Assignment: In the entries below, find each line with the word "walkthrough" and pull it out.

Data supplied:
_ _ _ _ _ _ _

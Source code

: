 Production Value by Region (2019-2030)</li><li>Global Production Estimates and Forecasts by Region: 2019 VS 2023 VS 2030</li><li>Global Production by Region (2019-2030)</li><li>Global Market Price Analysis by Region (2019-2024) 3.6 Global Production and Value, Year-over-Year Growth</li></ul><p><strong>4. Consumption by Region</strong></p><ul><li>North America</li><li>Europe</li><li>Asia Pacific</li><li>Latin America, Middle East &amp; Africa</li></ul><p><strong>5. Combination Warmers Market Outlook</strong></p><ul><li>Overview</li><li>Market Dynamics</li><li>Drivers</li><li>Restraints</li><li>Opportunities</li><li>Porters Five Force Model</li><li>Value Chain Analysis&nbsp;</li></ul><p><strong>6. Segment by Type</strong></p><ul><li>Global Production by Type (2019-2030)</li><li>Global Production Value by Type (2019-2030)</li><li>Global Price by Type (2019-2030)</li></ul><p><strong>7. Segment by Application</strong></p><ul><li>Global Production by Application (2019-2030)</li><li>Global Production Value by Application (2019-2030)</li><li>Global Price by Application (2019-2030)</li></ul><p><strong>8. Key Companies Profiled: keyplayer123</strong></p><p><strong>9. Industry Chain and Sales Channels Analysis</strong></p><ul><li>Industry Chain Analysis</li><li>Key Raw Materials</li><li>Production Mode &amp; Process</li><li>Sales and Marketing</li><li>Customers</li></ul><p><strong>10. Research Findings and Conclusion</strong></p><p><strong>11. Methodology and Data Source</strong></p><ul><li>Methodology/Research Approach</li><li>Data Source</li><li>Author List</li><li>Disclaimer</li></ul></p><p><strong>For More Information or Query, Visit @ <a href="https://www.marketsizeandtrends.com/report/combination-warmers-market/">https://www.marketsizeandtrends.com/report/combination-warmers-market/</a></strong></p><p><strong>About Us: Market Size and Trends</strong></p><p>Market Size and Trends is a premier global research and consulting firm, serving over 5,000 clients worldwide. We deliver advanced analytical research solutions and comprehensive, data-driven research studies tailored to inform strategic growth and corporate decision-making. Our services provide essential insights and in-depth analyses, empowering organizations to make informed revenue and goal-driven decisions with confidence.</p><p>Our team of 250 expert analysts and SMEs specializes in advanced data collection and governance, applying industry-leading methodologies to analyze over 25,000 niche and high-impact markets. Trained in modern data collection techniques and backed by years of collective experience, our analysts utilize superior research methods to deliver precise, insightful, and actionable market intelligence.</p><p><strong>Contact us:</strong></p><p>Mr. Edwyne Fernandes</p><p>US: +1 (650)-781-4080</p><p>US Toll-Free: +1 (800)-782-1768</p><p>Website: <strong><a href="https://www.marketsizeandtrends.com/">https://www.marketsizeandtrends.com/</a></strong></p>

_ _ _ _ _ _ _

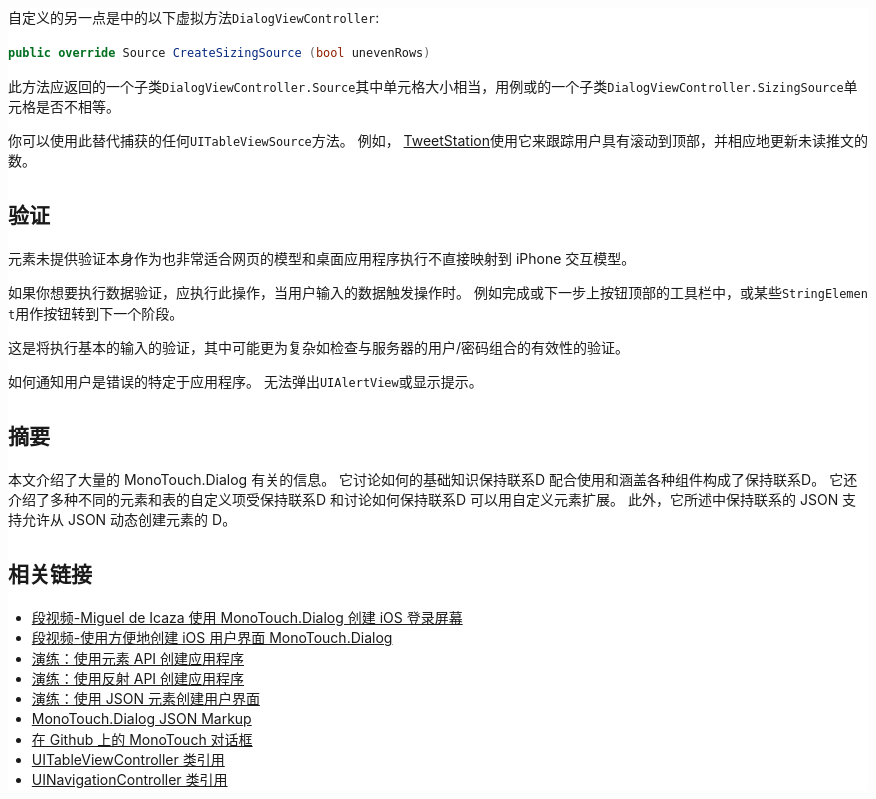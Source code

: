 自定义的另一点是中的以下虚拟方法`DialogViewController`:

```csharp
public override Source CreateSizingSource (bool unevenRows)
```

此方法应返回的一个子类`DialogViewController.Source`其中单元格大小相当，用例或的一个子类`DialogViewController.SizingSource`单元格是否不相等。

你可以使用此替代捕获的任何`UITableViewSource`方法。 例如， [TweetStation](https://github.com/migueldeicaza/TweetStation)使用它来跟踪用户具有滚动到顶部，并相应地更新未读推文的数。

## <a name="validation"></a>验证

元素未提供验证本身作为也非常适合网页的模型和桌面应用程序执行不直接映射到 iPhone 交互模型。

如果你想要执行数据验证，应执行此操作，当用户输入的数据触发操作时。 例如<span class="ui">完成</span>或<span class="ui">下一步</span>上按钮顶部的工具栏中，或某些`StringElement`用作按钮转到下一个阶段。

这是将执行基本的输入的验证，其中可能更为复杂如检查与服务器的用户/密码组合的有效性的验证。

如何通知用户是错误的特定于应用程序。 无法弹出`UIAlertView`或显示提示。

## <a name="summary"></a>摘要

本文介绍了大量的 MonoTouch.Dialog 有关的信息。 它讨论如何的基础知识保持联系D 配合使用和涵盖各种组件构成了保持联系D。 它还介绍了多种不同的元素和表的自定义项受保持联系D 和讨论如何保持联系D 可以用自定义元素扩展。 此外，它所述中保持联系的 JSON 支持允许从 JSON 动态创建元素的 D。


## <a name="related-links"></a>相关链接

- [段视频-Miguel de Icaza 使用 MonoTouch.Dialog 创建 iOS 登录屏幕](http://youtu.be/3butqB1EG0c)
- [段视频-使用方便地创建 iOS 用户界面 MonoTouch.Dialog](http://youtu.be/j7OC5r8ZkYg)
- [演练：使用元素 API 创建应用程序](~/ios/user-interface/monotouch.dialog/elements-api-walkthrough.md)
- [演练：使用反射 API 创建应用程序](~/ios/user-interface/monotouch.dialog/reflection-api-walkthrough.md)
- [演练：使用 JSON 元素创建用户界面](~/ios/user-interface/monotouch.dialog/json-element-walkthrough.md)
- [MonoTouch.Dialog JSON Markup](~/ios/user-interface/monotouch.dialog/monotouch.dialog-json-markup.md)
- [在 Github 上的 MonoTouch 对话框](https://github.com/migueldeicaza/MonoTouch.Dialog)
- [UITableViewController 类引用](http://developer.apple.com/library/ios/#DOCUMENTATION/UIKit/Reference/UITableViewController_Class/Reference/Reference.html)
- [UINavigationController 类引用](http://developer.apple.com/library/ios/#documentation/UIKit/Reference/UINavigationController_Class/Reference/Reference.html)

_ _ _ _ _ _ _

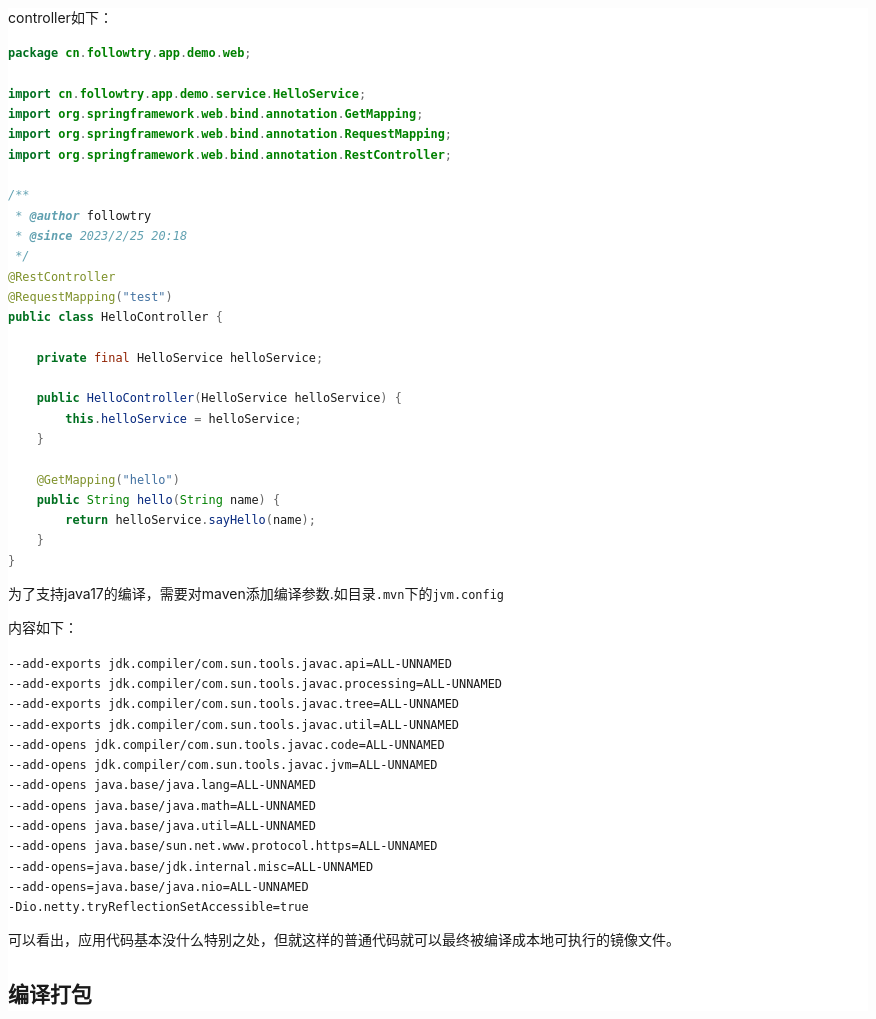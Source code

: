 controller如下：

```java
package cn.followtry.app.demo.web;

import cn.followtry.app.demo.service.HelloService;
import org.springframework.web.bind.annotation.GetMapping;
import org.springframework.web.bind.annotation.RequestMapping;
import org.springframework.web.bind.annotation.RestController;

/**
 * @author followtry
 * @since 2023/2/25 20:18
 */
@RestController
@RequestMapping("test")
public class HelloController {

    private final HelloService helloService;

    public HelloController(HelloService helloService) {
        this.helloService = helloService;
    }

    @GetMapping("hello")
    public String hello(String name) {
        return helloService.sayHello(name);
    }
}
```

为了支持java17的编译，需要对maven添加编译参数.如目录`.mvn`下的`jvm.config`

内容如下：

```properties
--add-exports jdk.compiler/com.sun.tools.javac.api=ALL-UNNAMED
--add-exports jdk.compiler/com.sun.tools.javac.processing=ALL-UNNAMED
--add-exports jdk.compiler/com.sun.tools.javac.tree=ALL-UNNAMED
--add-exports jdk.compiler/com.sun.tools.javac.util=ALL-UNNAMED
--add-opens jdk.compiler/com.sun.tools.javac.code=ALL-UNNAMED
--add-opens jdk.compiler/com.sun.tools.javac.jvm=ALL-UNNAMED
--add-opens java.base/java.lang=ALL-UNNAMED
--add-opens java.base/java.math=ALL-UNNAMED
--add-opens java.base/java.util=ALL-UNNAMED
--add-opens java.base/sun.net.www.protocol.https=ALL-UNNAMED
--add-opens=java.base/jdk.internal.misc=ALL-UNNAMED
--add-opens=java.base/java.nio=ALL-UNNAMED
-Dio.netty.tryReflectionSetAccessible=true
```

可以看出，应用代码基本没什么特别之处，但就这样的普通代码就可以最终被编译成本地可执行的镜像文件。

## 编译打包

_ _ _ _ _ _ _

Written reply:
- [演练：使用元素 API 创建应用程序](~/ios/user-interface/monotouch.dialog/elements-api-walkthrough.md)
- [演练：使用反射 API 创建应用程序](~/ios/user-interface/monotouch.dialog/reflection-api-walkthrough.md)
- [演练：使用 JSON 元素创建用户界面](~/ios/user-interface/monotouch.dialog/json-element-walkthrough.md)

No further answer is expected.